<<<<
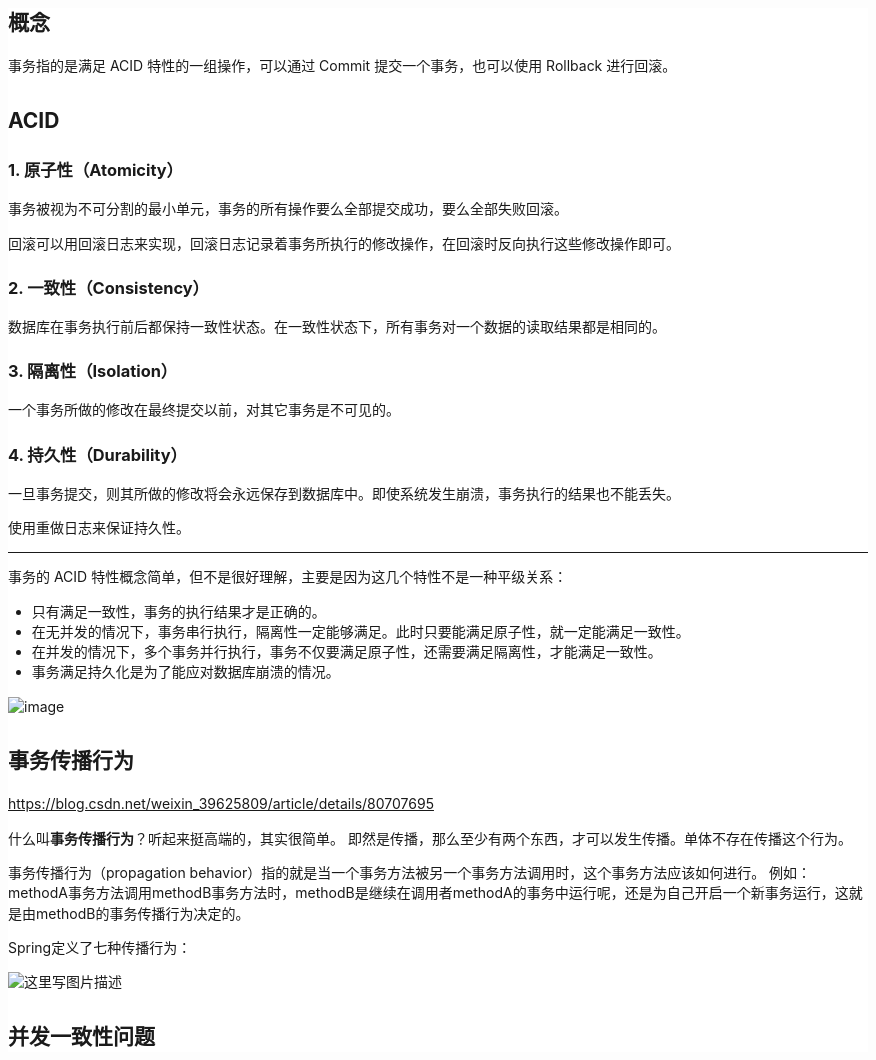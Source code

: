 ## 概念

事务指的是满足 ACID 特性的一组操作，可以通过 Commit 提交一个事务，也可以使用 Rollback 进行回滚。

## ACID

### 1. 原子性（Atomicity）

事务被视为不可分割的最小单元，事务的所有操作要么全部提交成功，要么全部失败回滚。

回滚可以用回滚日志来实现，回滚日志记录着事务所执行的修改操作，在回滚时反向执行这些修改操作即可。

### 2. 一致性（Consistency）

数据库在事务执行前后都保持一致性状态。在一致性状态下，所有事务对一个数据的读取结果都是相同的。

### 3. 隔离性（Isolation）

一个事务所做的修改在最终提交以前，对其它事务是不可见的。

### 4. 持久性（Durability）

一旦事务提交，则其所做的修改将会永远保存到数据库中。即使系统发生崩溃，事务执行的结果也不能丢失。

使用重做日志来保证持久性。

------

事务的 ACID 特性概念简单，但不是很好理解，主要是因为这几个特性不是一种平级关系：

- 只有满足一致性，事务的执行结果才是正确的。
- 在无并发的情况下，事务串行执行，隔离性一定能够满足。此时只要能满足原子性，就一定能满足一致性。
- 在并发的情况下，多个事务并行执行，事务不仅要满足原子性，还需要满足隔离性，才能满足一致性。
- 事务满足持久化是为了能应对数据库崩溃的情况。

![image](https://github.com/CyC2018/CS-Notes/raw/master/notes/pics/417bc315-4409-48c6-83e0-59e8d405429e.jpg)

## 事务传播行为

https://blog.csdn.net/weixin_39625809/article/details/80707695

什么叫**事务传播行为**？听起来挺高端的，其实很简单。 
即然是传播，那么至少有两个东西，才可以发生传播。单体不存在传播这个行为。

事务传播行为（propagation behavior）指的就是当一个事务方法被另一个事务方法调用时，这个事务方法应该如何进行。 
例如：methodA事务方法调用methodB事务方法时，methodB是继续在调用者methodA的事务中运行呢，还是为自己开启一个新事务运行，这就是由methodB的事务传播行为决定的。

Spring定义了七种传播行为：

![这里写图片描述](https://img-blog.csdn.net/20170420212829825?watermark/2/text/aHR0cDovL2Jsb2cuY3Nkbi5uZXQvc29vbmZseQ==/font/5a6L5L2T/fontsize/400/fill/I0JBQkFCMA==/dissolve/70/gravity/SouthEast)

## 并发一致性问题
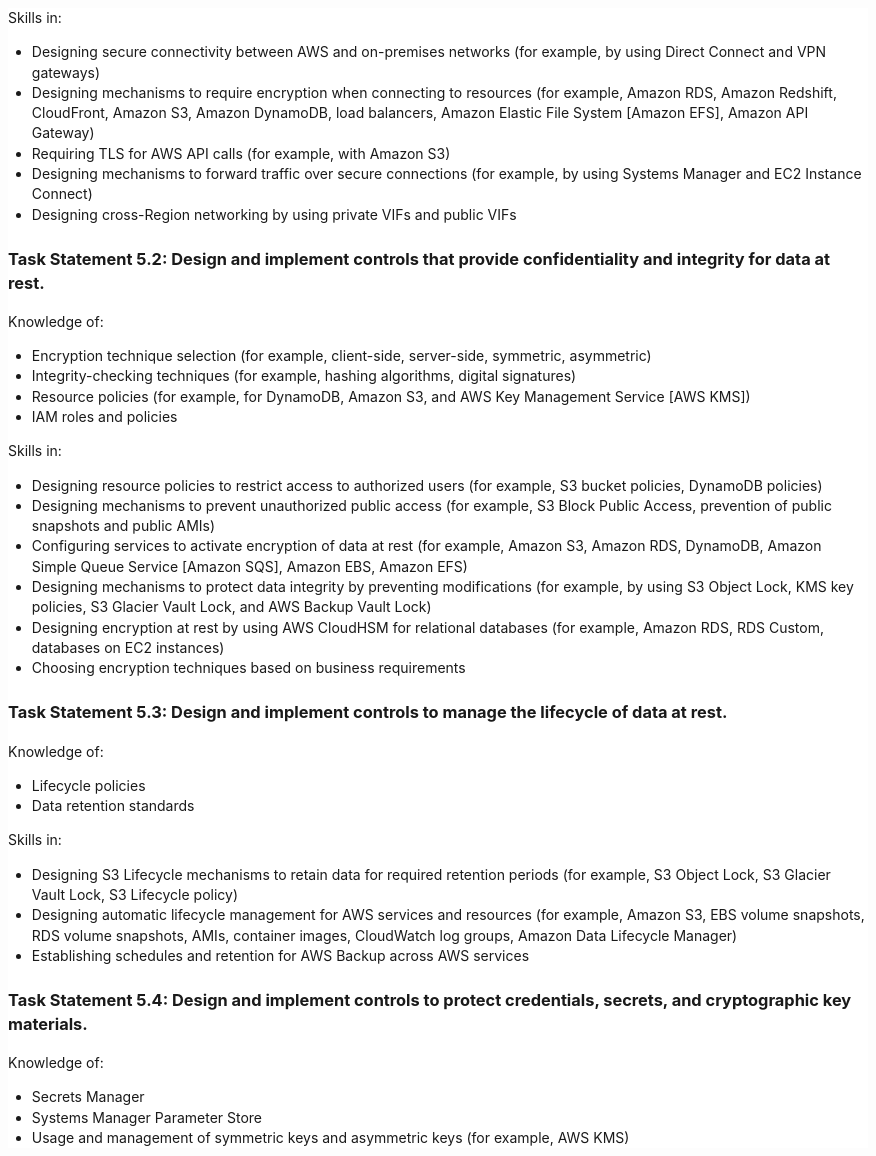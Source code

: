 Skills in:
-  Designing secure connectivity between AWS and on-premises networks (for example, by using Direct Connect and VPN gateways)
-  Designing mechanisms to require encryption when connecting to resources (for example, Amazon RDS, Amazon Redshift, CloudFront, Amazon S3, Amazon DynamoDB, load balancers, Amazon Elastic File System [Amazon EFS], Amazon API Gateway)
-  Requiring TLS for AWS API calls (for example, with Amazon S3)
-  Designing mechanisms to forward traffic over secure connections (for example, by using Systems Manager and EC2 Instance Connect)
-  Designing cross-Region networking by using private VIFs and public VIFs

### Task Statement 5.2: Design and implement controls that provide confidentiality and integrity for data at rest.

Knowledge of:
-  Encryption technique selection (for example, client-side, server-side, symmetric, asymmetric)
-  Integrity-checking techniques (for example, hashing algorithms, digital signatures)
-  Resource policies (for example, for DynamoDB, Amazon S3, and AWS Key Management Service [AWS KMS])
-  IAM roles and policies

Skills in:
-  Designing resource policies to restrict access to authorized users (for example, S3 bucket policies, DynamoDB policies)
-  Designing mechanisms to prevent unauthorized public access (for example, S3 Block Public Access, prevention of public snapshots and public AMIs)
-  Configuring services to activate encryption of data at rest (for example, Amazon S3, Amazon RDS, DynamoDB, Amazon Simple Queue Service [Amazon SQS], Amazon EBS, Amazon EFS)
-  Designing mechanisms to protect data integrity by preventing modifications (for example, by using S3 Object Lock, KMS key policies, S3 Glacier Vault Lock, and AWS Backup Vault Lock)
-  Designing encryption at rest by using AWS CloudHSM for relational databases (for example, Amazon RDS, RDS Custom, databases on EC2 instances)
-  Choosing encryption techniques based on business requirements

### Task Statement 5.3: Design and implement controls to manage the lifecycle of data at rest.

Knowledge of:
-  Lifecycle policies
-  Data retention standards

Skills in:
-  Designing S3 Lifecycle mechanisms to retain data for required retention periods (for example, S3 Object Lock, S3 Glacier Vault Lock, S3 Lifecycle policy)
-  Designing automatic lifecycle management for AWS services and resources (for example, Amazon S3, EBS volume snapshots, RDS volume snapshots, AMIs, container images, CloudWatch log groups, Amazon Data Lifecycle Manager)
-  Establishing schedules and retention for AWS Backup across AWS services

### Task Statement 5.4: Design and implement controls to protect credentials, secrets, and cryptographic key materials.

Knowledge of:
-  Secrets Manager
-  Systems Manager Parameter Store
-  Usage and management of symmetric keys and asymmetric keys (for example, AWS KMS)
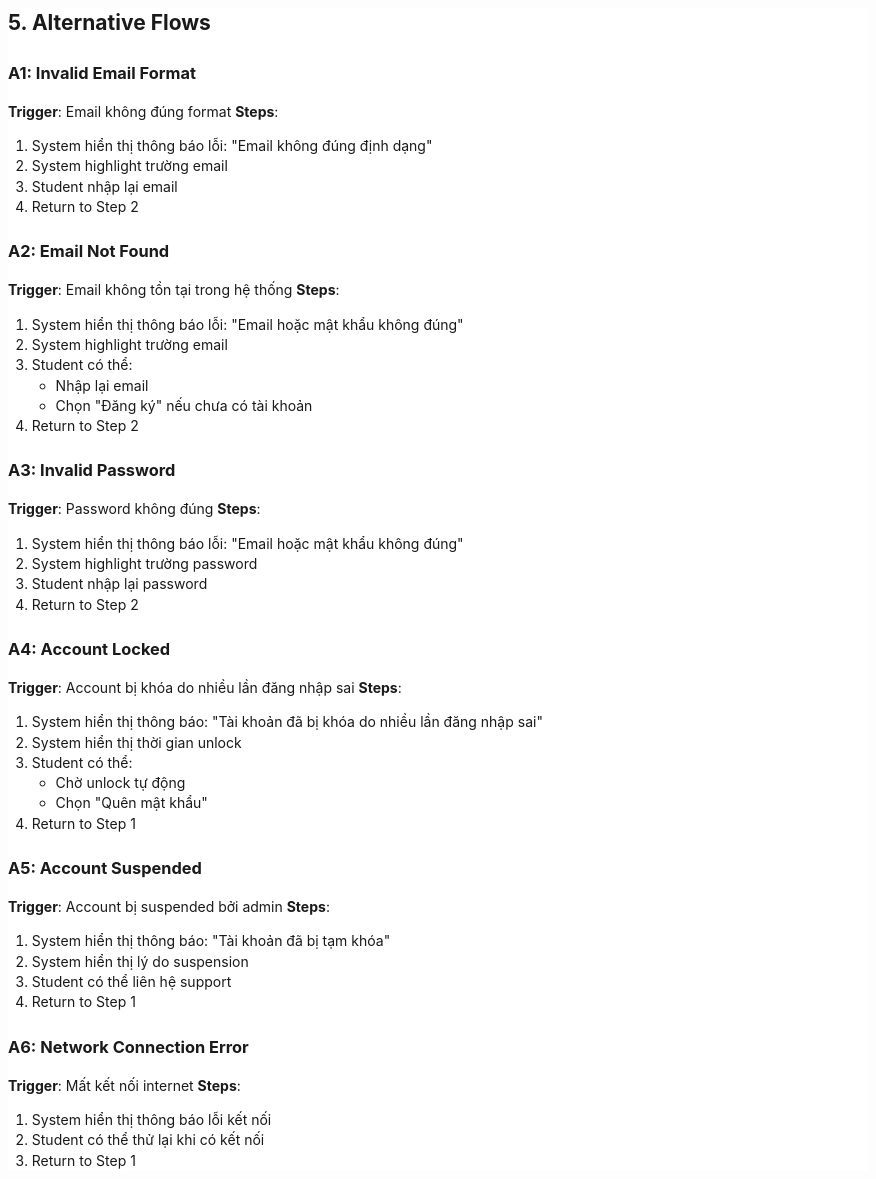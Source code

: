 ## 5. Alternative Flows

### A1: Invalid Email Format
**Trigger**: Email không đúng format
**Steps**:
1. System hiển thị thông báo lỗi: "Email không đúng định dạng"
2. System highlight trường email
3. Student nhập lại email
4. Return to Step 2

### A2: Email Not Found
**Trigger**: Email không tồn tại trong hệ thống
**Steps**:
1. System hiển thị thông báo lỗi: "Email hoặc mật khẩu không đúng"
2. System highlight trường email
3. Student có thể:
   - Nhập lại email
   - Chọn "Đăng ký" nếu chưa có tài khoản
4. Return to Step 2

### A3: Invalid Password
**Trigger**: Password không đúng
**Steps**:
1. System hiển thị thông báo lỗi: "Email hoặc mật khẩu không đúng"
2. System highlight trường password
3. Student nhập lại password
4. Return to Step 2

### A4: Account Locked
**Trigger**: Account bị khóa do nhiều lần đăng nhập sai
**Steps**:
1. System hiển thị thông báo: "Tài khoản đã bị khóa do nhiều lần đăng nhập sai"
2. System hiển thị thời gian unlock
3. Student có thể:
   - Chờ unlock tự động
   - Chọn "Quên mật khẩu"
4. Return to Step 1

### A5: Account Suspended
**Trigger**: Account bị suspended bởi admin
**Steps**:
1. System hiển thị thông báo: "Tài khoản đã bị tạm khóa"
2. System hiển thị lý do suspension
3. Student có thể liên hệ support
4. Return to Step 1

### A6: Network Connection Error
**Trigger**: Mất kết nối internet
**Steps**:
1. System hiển thị thông báo lỗi kết nối
2. Student có thể thử lại khi có kết nối
3. Return to Step 1
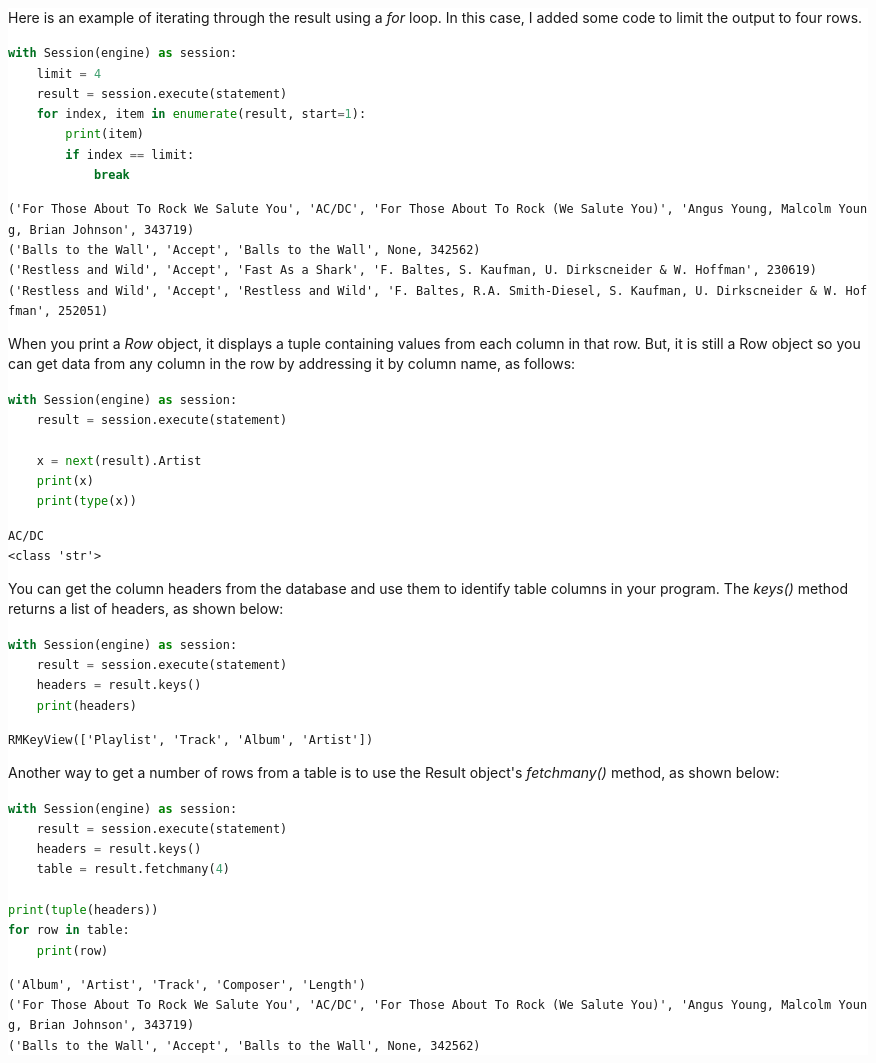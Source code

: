 Here is an example of iterating through the result using a *for* loop. In this case, I added some code to limit the output to four rows.

```python
with Session(engine) as session:
    limit = 4
    result = session.execute(statement)
    for index, item in enumerate(result, start=1):
        print(item)
        if index == limit:
            break
```
```
('For Those About To Rock We Salute You', 'AC/DC', 'For Those About To Rock (We Salute You)', 'Angus Young, Malcolm Young, Brian Johnson', 343719)
('Balls to the Wall', 'Accept', 'Balls to the Wall', None, 342562)
('Restless and Wild', 'Accept', 'Fast As a Shark', 'F. Baltes, S. Kaufman, U. Dirkscneider & W. Hoffman', 230619)
('Restless and Wild', 'Accept', 'Restless and Wild', 'F. Baltes, R.A. Smith-Diesel, S. Kaufman, U. Dirkscneider & W. Hoffman', 252051)
```

When you print a *Row* object, it displays a tuple containing values from each column in that row. But, it is still a Row object so you can get data from any column in the row by addressing it by column name, as follows:

```python
with Session(engine) as session:
    result = session.execute(statement)

    x = next(result).Artist
    print(x)
    print(type(x))
```
```
AC/DC
<class 'str'>
```

You can get the column headers from the database and use them to identify table columns in your program. The *keys()* method returns a list of headers, as shown below:

```python
with Session(engine) as session:
    result = session.execute(statement)
    headers = result.keys()
    print(headers)
```
```
RMKeyView(['Playlist', 'Track', 'Album', 'Artist'])
```

Another way to get a number of rows from a table is to use the Result object's *fetchmany()* method, as shown below:

```python
with Session(engine) as session:
    result = session.execute(statement)
    headers = result.keys()
    table = result.fetchmany(4)

print(tuple(headers))
for row in table:
    print(row)
```
```
('Album', 'Artist', 'Track', 'Composer', 'Length')
('For Those About To Rock We Salute You', 'AC/DC', 'For Those About To Rock (We Salute You)', 'Angus Young, Malcolm Young, Brian Johnson', 343719)
('Balls to the Wall', 'Accept', 'Balls to the Wall', None, 342562)
```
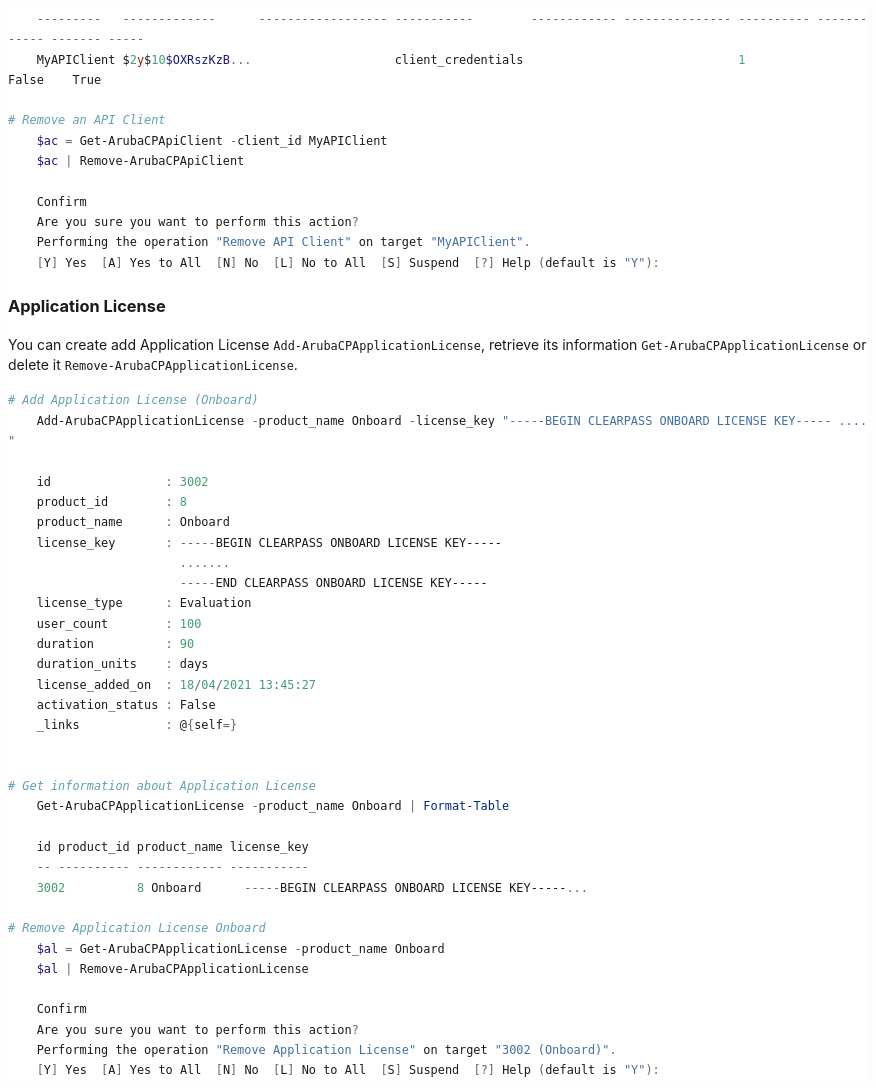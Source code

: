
 ```powershell
    ---------   -------------      ------------------ -----------        ------------ --------------- ---------- ------------ ------- -----
    MyAPIClient $2y$10$OXRszKzB...                    client_credentials                              1                 False    True

# Remove an API Client
    $ac = Get-ArubaCPApiClient -client_id MyAPIClient
    $ac | Remove-ArubaCPApiClient

    Confirm
    Are you sure you want to perform this action?
    Performing the operation "Remove API Client" on target "MyAPIClient".
    [Y] Yes  [A] Yes to All  [N] No  [L] No to All  [S] Suspend  [?] Help (default is "Y"):
```

### Application License

You can create add Application License `Add-ArubaCPApplicationLicense`, retrieve its information `Get-ArubaCPApplicationLicense` or delete it `Remove-ArubaCPApplicationLicense`.

```powershell
# Add Application License (Onboard)
    Add-ArubaCPApplicationLicense -product_name Onboard -license_key "-----BEGIN CLEARPASS ONBOARD LICENSE KEY----- .... "

    id                : 3002
    product_id        : 8
    product_name      : Onboard
    license_key       : -----BEGIN CLEARPASS ONBOARD LICENSE KEY-----
                        .......
                        -----END CLEARPASS ONBOARD LICENSE KEY-----
    license_type      : Evaluation
    user_count        : 100
    duration          : 90
    duration_units    : days
    license_added_on  : 18/04/2021 13:45:27
    activation_status : False
    _links            : @{self=}


# Get information about Application License
    Get-ArubaCPApplicationLicense -product_name Onboard | Format-Table

    id product_id product_name license_key
    -- ---------- ------------ -----------
    3002          8 Onboard      -----BEGIN CLEARPASS ONBOARD LICENSE KEY-----...

# Remove Application License Onboard
    $al = Get-ArubaCPApplicationLicense -product_name Onboard
    $al | Remove-ArubaCPApplicationLicense

    Confirm
    Are you sure you want to perform this action?
    Performing the operation "Remove Application License" on target "3002 (Onboard)".
    [Y] Yes  [A] Yes to All  [N] No  [L] No to All  [S] Suspend  [?] Help (default is "Y"):
```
>>>>
**Activity**
Everything from the line with "across AWS services" through the line with "### A6: Network Connection Error" in the material above should be transcribed exactly, except the pictures.

**Task output**
-  Establishing schedules and retention for AWS Backup across AWS services

### Task Statement 5.4: Design and implement controls to protect credentials, secrets, and cryptographic key materials.

Knowledge of:
-  Secrets Manager
-  Systems Manager Parameter Store
-  Usage and management of symmetric keys and asymmetric keys (for example, AWS KMS)
Source code

: ## 5. Alternative Flows

### A1: Invalid Email Format
**Trigger**: Email không đúng format
**Steps**:
1. System hiển thị thông báo lỗi: "Email không đúng định dạng"
2. System highlight trường email
3. Student nhập lại email
4. Return to Step 2

### A2: Email Not Found
**Trigger**: Email không tồn tại trong hệ thống
**Steps**:
1. System hiển thị thông báo lỗi: "Email hoặc mật khẩu không đúng"
2. System highlight trường email
3. Student có thể:
   - Nhập lại email
   - Chọn "Đăng ký" nếu chưa có tài khoản
4. Return to Step 2

### A3: Invalid Password
**Trigger**: Password không đúng
**Steps**:
1. System hiển thị thông báo lỗi: "Email hoặc mật khẩu không đúng"
2. System highlight trường password
3. Student nhập lại password
4. Return to Step 2

### A4: Account Locked
**Trigger**: Account bị khóa do nhiều lần đăng nhập sai
**Steps**:
1. System hiển thị thông báo: "Tài khoản đã bị khóa do nhiều lần đăng nhập sai"
2. System hiển thị thời gian unlock
3. Student có thể:
   - Chờ unlock tự động
   - Chọn "Quên mật khẩu"
4. Return to Step 1

### A5: Account Suspended
**Trigger**: Account bị suspended bởi admin
**Steps**:
1. System hiển thị thông báo: "Tài khoản đã bị tạm khóa"
2. System hiển thị lý do suspension
3. Student có thể liên hệ support
4. Return to Step 1

### A6: Network Connection Error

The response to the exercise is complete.